──────── Provided material ────────

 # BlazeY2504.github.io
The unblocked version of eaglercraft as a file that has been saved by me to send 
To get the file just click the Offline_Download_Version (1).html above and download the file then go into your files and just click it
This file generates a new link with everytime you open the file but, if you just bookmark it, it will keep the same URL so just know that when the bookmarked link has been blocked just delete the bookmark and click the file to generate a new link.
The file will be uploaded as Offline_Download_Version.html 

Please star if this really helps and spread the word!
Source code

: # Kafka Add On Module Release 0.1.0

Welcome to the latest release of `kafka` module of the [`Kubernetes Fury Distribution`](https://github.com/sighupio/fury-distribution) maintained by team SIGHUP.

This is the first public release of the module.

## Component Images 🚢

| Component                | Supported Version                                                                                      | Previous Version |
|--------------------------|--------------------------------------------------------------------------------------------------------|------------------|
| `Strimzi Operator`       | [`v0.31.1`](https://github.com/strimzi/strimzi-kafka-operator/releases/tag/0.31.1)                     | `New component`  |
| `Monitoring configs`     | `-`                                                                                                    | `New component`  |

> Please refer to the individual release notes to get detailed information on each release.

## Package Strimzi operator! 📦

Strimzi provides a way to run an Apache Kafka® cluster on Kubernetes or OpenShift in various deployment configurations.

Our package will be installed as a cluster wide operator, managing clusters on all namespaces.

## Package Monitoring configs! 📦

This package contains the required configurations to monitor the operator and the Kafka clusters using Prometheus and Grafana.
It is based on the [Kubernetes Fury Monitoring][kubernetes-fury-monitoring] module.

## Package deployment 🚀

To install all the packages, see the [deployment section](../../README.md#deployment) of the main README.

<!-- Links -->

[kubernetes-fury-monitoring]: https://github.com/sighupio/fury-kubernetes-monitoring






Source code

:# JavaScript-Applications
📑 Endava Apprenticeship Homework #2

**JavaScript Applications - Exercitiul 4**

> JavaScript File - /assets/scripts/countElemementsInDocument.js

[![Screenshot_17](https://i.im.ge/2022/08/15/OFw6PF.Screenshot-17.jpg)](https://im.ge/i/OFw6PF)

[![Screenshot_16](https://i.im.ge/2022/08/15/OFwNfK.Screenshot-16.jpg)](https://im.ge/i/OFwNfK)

────────

The task: Would you write out all of the data exactly as given?

Task solution:
 # BlazeY2504.github.io
The unblocked version of eaglercraft as a file that has been saved by me to send 
To get the file just click the Offline_Download_Version (1).html above and download the file then go into your files and just click it
This file generates a new link with everytime you open the file but, if you just bookmark it, it will keep the same URL so just know that when the bookmarked link has been blocked just delete the bookmark and click the file to generate a new link.
The file will be uploaded as Offline_Download_Version.html 

Please star if this really helps and spread the word!
Source code

: # Kafka Add On Module Release 0.1.0

Welcome to the latest release of `kafka` module of the [`Kubernetes Fury Distribution`](https://github.com/sighupio/fury-distribution) maintained by team SIGHUP.

This is the first public release of the module.

## Component Images 🚢

| Component                | Supported Version                                                                                      | Previous Version |
|--------------------------|--------------------------------------------------------------------------------------------------------|------------------|
| `Strimzi Operator`       | [`v0.31.1`](https://github.com/strimzi/strimzi-kafka-operator/releases/tag/0.31.1)                     | `New component`  |
| `Monitoring configs`     | `-`                                                                                                    | `New component`  |

> Please refer to the individual release notes to get detailed information on each release.

## Package Strimzi operator! 📦

Strimzi provides a way to run an Apache Kafka® cluster on Kubernetes or OpenShift in various deployment configurations.

Our package will be installed as a cluster wide operator, managing clusters on all namespaces.

## Package Monitoring configs! 📦

This package contains the required configurations to monitor the operator and the Kafka clusters using Prometheus and Grafana.
It is based on the [Kubernetes Fury Monitoring][kubernetes-fury-monitoring] module.

## Package deployment 🚀

To install all the packages, see the [deployment section](../../README.md#deployment) of the main README.

<!-- Links -->

[kubernetes-fury-monitoring]: https://github.com/sighupio/fury-kubernetes-monitoring






Source code

:# JavaScript-Applications
📑 Endava Apprenticeship Homework #2

**JavaScript Applications - Exercitiul 4**

> JavaScript File - /assets/scripts/countElemementsInDocument.js

[![Screenshot_17](https://i.im.ge/2022/08/15/OFw6PF.Screenshot-17.jpg)](https://im.ge/i/OFw6PF)

[![Screenshot_16](https://i.im.ge/2022/08/15/OFwNfK.Screenshot-16.jpg)](https://im.ge/i/OFwNfK)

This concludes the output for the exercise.